■ PROBLEM TO WORK ON ■
Stop at the line containing "For each major": write out every line from the beginning of the entries up to and including it, minus the pictures.

■ Entries taken from a collection ■
= = = = = = =

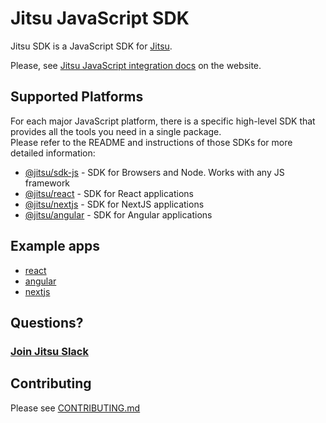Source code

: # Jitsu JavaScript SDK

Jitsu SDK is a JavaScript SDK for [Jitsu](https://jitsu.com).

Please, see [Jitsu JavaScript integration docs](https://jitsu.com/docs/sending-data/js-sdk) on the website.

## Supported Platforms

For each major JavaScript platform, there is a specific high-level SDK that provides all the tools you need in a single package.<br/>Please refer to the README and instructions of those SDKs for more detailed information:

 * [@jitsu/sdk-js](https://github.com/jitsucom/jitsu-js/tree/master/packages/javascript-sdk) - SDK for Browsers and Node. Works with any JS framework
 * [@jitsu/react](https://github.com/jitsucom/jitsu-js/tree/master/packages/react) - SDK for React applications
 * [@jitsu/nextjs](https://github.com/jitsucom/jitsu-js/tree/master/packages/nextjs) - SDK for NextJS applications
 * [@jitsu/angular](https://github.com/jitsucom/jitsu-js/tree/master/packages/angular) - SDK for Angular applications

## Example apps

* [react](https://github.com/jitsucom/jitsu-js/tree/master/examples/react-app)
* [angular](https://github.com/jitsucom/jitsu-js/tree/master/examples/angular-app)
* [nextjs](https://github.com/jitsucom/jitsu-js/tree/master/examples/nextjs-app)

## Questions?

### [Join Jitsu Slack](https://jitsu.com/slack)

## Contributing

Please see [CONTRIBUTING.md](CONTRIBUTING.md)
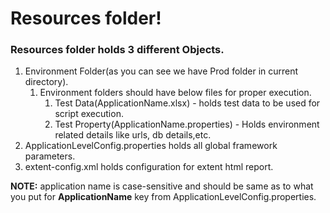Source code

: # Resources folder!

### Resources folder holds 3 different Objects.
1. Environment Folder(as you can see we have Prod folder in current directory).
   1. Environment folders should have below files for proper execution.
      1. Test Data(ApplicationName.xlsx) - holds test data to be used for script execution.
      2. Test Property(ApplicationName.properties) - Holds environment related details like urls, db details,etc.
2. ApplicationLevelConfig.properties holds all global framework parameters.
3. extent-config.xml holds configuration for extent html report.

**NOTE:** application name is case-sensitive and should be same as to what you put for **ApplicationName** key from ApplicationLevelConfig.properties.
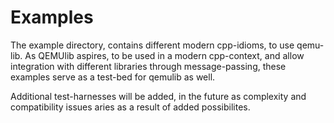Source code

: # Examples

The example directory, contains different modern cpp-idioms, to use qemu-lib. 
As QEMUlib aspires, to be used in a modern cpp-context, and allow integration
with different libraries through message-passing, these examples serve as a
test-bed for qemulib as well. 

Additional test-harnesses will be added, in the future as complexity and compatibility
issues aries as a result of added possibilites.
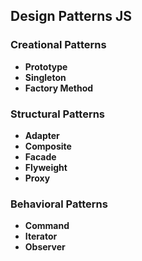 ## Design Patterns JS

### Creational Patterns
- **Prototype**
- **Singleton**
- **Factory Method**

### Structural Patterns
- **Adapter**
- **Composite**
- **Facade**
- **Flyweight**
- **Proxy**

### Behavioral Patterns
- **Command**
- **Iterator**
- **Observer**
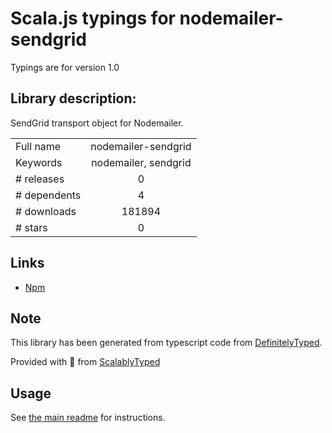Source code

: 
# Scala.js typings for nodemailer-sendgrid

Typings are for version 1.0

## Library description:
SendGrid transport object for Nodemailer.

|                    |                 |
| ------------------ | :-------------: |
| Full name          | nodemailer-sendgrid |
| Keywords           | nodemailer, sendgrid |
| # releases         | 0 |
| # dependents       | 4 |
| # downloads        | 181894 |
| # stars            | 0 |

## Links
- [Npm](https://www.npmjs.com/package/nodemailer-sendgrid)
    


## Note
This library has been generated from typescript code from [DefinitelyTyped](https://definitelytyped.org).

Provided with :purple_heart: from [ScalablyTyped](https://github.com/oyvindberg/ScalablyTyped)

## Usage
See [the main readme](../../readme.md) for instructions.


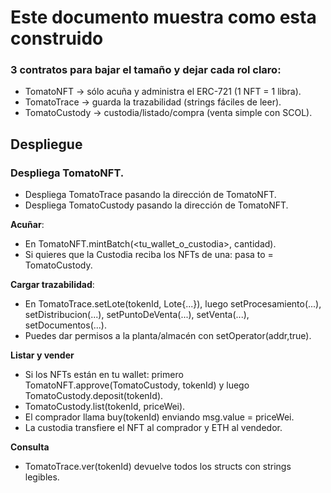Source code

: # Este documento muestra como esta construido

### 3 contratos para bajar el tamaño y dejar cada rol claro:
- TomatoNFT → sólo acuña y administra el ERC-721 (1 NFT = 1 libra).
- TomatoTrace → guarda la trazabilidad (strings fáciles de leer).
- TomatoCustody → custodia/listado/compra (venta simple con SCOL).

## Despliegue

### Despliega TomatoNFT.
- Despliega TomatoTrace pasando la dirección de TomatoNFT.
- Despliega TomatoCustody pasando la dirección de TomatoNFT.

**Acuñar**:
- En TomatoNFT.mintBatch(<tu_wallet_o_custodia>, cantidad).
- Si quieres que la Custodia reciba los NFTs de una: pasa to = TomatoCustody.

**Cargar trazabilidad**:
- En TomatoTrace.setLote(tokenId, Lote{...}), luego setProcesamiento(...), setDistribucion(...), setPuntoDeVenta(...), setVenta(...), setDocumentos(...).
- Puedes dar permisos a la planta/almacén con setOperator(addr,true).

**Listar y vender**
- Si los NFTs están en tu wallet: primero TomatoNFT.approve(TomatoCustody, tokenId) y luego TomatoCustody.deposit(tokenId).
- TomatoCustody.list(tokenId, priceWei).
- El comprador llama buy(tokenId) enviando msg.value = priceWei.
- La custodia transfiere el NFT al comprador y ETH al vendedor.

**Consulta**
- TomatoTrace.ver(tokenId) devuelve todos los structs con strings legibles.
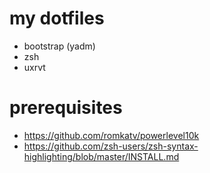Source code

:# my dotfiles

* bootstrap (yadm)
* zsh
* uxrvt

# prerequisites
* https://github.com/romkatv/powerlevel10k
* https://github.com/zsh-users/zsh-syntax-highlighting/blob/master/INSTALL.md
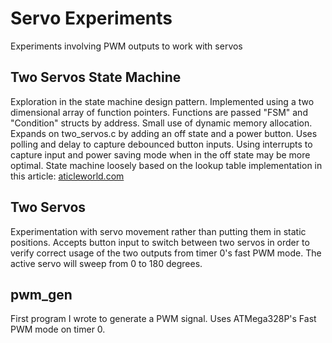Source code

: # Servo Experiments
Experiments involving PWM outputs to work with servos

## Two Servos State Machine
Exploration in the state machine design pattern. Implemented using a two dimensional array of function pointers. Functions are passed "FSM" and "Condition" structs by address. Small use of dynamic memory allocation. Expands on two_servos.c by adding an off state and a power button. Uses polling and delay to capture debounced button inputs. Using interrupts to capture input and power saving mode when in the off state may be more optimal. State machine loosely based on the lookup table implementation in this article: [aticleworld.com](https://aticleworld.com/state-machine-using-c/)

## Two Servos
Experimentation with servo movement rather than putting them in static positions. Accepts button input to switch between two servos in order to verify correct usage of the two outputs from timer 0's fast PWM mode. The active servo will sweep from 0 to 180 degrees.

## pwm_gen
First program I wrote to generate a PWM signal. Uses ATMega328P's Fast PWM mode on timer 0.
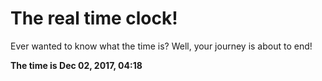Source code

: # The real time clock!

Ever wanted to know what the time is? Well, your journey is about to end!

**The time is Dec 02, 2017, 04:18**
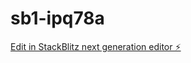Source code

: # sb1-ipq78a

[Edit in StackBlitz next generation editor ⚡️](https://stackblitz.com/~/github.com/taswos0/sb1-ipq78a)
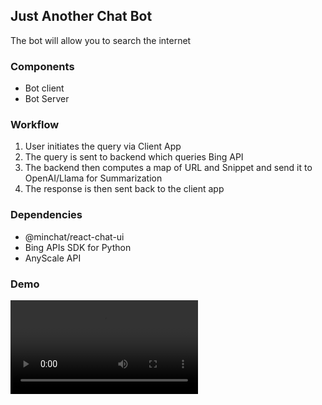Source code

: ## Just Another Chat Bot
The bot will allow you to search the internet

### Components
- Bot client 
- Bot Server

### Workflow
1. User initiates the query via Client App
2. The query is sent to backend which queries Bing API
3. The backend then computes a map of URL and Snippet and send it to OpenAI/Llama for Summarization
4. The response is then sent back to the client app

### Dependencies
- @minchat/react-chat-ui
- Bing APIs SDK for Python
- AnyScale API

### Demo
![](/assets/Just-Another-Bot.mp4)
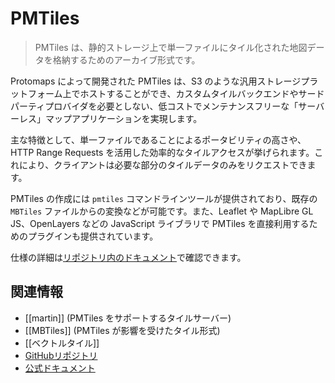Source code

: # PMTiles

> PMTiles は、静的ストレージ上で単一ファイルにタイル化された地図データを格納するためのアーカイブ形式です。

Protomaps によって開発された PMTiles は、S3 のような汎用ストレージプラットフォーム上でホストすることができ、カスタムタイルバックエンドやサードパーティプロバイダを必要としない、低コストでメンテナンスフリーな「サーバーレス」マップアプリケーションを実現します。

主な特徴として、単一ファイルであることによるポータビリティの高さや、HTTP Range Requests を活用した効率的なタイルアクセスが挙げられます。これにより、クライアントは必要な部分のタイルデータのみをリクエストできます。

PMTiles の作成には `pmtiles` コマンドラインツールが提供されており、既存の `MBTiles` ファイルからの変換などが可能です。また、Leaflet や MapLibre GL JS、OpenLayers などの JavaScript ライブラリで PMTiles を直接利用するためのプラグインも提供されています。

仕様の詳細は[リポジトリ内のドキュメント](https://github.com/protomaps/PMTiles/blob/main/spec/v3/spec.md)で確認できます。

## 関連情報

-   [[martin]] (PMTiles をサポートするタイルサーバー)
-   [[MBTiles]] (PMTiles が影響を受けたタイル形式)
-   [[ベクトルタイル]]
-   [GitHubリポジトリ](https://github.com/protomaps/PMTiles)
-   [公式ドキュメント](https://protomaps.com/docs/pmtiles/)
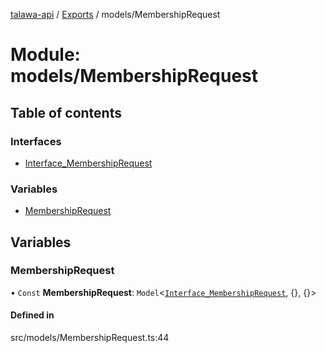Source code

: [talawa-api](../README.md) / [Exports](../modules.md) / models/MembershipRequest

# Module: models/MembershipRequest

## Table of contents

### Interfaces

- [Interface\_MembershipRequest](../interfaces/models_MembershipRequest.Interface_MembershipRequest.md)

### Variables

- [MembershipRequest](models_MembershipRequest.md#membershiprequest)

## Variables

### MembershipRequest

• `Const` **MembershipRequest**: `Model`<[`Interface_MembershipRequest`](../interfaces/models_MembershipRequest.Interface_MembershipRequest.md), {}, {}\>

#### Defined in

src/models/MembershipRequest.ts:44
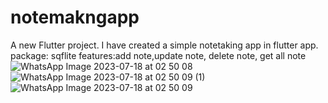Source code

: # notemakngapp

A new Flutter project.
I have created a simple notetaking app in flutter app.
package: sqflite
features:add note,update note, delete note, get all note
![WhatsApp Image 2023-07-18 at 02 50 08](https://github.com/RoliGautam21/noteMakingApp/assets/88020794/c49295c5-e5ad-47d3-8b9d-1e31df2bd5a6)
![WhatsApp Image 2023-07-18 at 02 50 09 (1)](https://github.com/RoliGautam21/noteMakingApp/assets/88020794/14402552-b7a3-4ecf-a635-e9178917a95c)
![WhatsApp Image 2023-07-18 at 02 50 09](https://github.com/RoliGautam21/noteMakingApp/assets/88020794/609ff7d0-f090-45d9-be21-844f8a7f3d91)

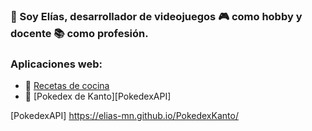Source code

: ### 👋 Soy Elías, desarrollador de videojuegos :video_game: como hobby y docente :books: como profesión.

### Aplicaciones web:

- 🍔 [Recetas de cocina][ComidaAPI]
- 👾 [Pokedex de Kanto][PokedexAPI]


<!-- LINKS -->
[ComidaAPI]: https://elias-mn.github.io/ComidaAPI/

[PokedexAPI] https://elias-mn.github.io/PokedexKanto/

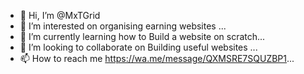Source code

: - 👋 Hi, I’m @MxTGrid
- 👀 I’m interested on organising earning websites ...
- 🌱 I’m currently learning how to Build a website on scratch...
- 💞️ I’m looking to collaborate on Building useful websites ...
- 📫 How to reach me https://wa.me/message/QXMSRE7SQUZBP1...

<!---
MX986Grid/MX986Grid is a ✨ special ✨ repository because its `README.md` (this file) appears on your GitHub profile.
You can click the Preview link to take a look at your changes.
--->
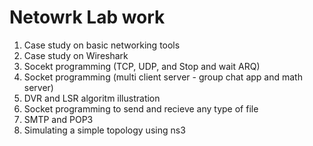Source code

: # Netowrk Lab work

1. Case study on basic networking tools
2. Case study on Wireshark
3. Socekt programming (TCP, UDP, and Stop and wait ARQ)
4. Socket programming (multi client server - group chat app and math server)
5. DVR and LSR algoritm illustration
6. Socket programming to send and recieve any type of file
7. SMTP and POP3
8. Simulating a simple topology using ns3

= = = = = = =

■ SOLUTION TO THIS PROBLEM ■
Source code

: # Jitsu JavaScript SDK

Jitsu SDK is a JavaScript SDK for [Jitsu](https://jitsu.com).

Please, see [Jitsu JavaScript integration docs](https://jitsu.com/docs/sending-data/js-sdk) on the website.

## Supported Platforms

For each major JavaScript platform, there is a specific high-level SDK that provides all the tools you need in a single package.<br/>Please refer to the README and instructions of those SDKs for more detailed information:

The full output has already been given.